Mais la sentinelle de Diane, Opis, depuis longtemps assise sur la haute crête des montagnes, regarde sans trouble les combats. Dès qu’elle vit de loin, au milieu de la clameur des combattants furieux, Camille frappée d’une triste mort, elle gémit et prononça du fond de sa poitrine: «Hélas, vierge, tu as payé d’un supplice cruel, trop cruel, l’audace d’avoir attaqué les Troyens! Les honneurs que, solitaire, tu as rendus à Diane sous nos halliers, le carquois que tu as porté comme nous sur ton épaule ne t’ont servi de rien. Cependant ta reine ne t’a pas abandonnée sans honneur dans l’extrémité de la mort; la gloire de ton trépas sera connue des nations, et on ne dira pas que tu n’as pas été vengée. Celui qui a violé ton corps d’une blessure paiera ce crime de sa vie, comme il est juste.» Au pied d’une haute montagne s’élevait le tombeau d’un antique Laurente, le roi Dercennus, un énorme amas de terre ombragé d’une épaisse yeuse. C’est là que tout d’abord, d’un élan rapide, se pose la belle déesse. Du haut du tertre elle épie Arruns. Dès qu’elle le vit resplendissant sous ses armes et enflé d’orgueil et de vanité: «Pourquoi, lui dit-elle, t’en vas-tu d’un autre côté? Tourne ici tes pas; viens ici chercher la mort; viens recevoir le digne prix du meurtre de Camille. Faut-il qu’un homme comme toi périsse sous les traits de Diane!» La Thrace parla ainsi et, tirant de son carquois d’or une flèche ailée, banda son arc avec colère. Elle le fait ployer jusqu’à ce que les deux extrémités se rejoignent et que ses deux mains, dans un égal effort, touchent l’une la pointe du fer, et l’autre la corde ramenée contre son sein. Aussitôt, et en même temps, Arruns entendit le sifflement du trait, la résonance de l’air, et le fer s’enfonça dans son corps. Pendant qu’il expire et pousse un dernier gémissement, ses compagnons insouciants l’abandonnent dans la poussière anonyme de la plaine. Opis remonte à tire-d’aile vers l’Olympe aérien.

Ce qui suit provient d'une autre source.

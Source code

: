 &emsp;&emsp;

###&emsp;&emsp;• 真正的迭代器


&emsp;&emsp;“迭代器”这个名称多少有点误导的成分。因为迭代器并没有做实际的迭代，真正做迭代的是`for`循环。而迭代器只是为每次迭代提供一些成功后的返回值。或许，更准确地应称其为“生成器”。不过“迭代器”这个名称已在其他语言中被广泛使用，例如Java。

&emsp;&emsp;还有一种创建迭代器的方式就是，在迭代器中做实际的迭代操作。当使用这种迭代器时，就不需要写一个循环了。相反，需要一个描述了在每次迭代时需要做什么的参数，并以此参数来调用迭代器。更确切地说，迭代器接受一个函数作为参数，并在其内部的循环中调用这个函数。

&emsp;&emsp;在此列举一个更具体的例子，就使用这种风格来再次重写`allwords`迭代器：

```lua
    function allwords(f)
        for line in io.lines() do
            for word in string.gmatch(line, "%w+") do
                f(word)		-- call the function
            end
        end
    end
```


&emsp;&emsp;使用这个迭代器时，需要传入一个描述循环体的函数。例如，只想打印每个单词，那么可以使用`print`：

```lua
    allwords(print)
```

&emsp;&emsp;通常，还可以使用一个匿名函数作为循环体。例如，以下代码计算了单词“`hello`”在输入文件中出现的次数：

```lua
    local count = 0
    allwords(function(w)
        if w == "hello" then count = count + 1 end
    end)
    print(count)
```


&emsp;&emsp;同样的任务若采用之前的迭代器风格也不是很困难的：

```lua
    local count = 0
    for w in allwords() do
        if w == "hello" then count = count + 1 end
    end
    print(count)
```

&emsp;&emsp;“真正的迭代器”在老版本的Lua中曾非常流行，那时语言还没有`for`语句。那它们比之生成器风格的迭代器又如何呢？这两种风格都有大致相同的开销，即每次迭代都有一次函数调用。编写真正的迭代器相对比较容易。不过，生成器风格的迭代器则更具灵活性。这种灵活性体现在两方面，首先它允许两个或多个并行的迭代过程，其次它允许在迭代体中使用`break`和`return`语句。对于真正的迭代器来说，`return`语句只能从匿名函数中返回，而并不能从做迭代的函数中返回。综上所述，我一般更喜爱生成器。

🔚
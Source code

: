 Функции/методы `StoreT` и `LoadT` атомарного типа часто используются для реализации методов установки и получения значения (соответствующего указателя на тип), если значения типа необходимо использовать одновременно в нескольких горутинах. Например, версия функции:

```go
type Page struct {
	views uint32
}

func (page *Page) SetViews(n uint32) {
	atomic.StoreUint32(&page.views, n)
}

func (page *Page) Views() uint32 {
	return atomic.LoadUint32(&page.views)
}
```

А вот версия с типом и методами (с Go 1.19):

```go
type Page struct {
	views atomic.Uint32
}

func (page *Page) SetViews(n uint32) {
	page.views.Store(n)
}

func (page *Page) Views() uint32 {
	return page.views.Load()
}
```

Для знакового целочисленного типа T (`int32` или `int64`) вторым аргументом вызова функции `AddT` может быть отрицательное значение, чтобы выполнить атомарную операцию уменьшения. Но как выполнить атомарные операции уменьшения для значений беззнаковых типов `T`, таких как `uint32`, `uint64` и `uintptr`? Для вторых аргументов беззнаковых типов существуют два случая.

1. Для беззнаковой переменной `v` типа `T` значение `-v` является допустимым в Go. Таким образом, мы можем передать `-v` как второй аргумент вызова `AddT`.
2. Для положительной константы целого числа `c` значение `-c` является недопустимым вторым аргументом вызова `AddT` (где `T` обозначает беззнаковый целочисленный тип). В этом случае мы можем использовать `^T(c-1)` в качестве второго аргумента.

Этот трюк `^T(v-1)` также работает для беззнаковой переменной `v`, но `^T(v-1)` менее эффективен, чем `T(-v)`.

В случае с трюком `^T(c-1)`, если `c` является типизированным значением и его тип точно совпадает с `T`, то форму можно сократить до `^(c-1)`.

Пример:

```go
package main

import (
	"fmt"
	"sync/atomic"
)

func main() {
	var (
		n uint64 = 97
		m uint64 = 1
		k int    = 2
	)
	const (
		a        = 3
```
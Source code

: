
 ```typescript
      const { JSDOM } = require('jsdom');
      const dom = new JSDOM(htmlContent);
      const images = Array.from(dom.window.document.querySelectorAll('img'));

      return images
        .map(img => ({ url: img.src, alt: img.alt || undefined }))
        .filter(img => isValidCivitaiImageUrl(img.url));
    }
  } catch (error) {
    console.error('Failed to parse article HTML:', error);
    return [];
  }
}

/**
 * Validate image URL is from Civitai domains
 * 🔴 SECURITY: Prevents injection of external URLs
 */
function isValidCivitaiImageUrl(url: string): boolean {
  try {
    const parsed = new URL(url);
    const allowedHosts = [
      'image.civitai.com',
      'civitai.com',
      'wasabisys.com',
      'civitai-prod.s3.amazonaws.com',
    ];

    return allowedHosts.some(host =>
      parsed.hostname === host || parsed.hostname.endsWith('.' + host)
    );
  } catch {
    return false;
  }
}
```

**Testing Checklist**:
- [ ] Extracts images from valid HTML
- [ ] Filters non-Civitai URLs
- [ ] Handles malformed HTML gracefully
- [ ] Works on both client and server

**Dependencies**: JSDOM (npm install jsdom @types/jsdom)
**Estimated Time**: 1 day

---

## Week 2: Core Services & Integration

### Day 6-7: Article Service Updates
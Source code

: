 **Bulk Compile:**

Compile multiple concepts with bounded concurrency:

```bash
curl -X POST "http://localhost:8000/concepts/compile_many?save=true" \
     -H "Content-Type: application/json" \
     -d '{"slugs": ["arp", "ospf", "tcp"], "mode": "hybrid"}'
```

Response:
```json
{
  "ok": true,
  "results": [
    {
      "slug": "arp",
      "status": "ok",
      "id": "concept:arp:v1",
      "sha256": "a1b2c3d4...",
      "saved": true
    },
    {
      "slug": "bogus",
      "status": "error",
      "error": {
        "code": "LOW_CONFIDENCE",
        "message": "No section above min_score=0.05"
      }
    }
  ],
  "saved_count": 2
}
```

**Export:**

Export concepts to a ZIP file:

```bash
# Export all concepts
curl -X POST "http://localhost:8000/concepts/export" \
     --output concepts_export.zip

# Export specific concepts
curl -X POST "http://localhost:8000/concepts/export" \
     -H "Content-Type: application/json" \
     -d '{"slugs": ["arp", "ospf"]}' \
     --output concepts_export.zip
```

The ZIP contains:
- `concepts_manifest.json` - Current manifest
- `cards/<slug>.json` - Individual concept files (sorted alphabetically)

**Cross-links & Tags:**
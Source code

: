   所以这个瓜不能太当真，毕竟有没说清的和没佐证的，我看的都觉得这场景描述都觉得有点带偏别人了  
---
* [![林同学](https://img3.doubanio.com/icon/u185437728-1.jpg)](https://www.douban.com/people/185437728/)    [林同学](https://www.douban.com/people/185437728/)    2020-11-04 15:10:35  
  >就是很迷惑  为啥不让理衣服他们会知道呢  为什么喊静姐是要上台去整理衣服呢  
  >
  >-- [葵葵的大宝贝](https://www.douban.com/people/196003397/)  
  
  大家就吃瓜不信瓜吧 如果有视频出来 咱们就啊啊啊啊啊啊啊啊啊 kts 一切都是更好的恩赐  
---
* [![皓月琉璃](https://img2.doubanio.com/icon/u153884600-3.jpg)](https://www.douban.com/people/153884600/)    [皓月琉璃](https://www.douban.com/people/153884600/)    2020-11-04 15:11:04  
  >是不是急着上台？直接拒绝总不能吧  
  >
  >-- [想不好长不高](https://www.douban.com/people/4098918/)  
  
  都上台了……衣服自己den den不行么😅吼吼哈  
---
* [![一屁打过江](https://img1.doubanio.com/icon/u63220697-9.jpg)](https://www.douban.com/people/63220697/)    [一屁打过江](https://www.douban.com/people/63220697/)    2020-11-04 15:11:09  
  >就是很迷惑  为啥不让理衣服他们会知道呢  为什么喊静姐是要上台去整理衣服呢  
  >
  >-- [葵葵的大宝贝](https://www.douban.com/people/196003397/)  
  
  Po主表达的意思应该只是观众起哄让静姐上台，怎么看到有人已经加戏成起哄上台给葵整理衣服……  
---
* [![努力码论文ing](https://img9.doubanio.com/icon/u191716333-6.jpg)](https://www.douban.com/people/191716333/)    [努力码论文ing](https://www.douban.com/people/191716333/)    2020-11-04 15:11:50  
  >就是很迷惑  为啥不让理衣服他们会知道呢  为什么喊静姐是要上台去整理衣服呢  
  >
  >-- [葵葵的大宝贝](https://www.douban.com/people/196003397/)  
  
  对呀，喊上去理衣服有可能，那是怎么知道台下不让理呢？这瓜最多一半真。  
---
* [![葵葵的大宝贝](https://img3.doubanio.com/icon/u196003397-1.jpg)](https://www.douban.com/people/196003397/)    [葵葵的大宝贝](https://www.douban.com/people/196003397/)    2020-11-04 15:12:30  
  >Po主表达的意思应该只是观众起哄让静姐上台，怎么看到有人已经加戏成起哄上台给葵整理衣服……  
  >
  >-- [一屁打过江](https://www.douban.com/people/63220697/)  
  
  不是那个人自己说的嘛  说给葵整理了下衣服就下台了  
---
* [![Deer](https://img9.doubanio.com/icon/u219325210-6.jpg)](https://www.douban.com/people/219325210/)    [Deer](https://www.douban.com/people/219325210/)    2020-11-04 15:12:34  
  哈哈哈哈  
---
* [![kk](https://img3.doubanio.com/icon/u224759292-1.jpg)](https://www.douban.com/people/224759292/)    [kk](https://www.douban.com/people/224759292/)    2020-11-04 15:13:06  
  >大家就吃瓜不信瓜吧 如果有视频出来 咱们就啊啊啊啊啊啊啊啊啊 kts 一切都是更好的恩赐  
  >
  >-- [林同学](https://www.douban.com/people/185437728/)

Sa reine perdue, la cavalerie légère de Camille est la première à fuir; les Rutules fuient en désordre; et l’impétueux Atinas s’enfuit. Les chefs dispersés, les bataillons sans chefs, cherchent à se mettre en sûreté et, tournant bride, galopent vers les remparts. Personne n’a le pouvoir de soutenir le choc des Troyens ardents à la poursuite et porteurs de la mort, ni de les attendre de pied ferme. Tous se replient, leurs arcs détendus sur leurs épaules lasses; et le sabot de leurs montures, en un rapide galop, frappe la plaine poudreuse. Un tourbillon de poussière, comme un nuage noir, roule vers les murs, et du haut des tours les mères, se frappant la poitrine, poussent vers les astres du ciel leurs cris de femmes. Ceux qui, les premiers, dans leur course ont fait irruption par les portes ouvertes se trouvent écrasés sous une foule d’ennemis survenus et mêlés à leur débandade. Les malheureux n’échappent pas à la mort; mais aux portes de la ville, dans l’intérieur des remparts, jusque dans l’abri de leurs demeures, percés de coups ils rendent l’âme. Quelques-uns ferment les portes: ils n’osent ni ouvrir un passage à leurs compagnons ni les recevoir dans les murs malgré leurs prières. C’est l’occasion du plus misérable carnage, les uns défendant l’entrée les armes à la main, les autres se jetant sur ces armes. Devant la porte close, aux yeux de leurs parents en larmes, ceux-ci roulent dans les fossés à pic sous la poussée torrentielle de la foule; ceux-là, à bride abattue, se heurtent aveuglément, à la façon d’un bélier, contre les portes et la solide barrière de leurs montants. Du haut des murs les femmes à leur tour, prises d’une extrême émulation, – c’est le véritable amour de la patrie qui les inspire, – à la vue du corps de Camille, affolées, lancent une grêle de traits et, au lieu de fer, s’armant de bâtons en rouvre dur et d’épieux durcis à la flamme, elles accourent et brûlent de mourir les premières pour le salut des remparts.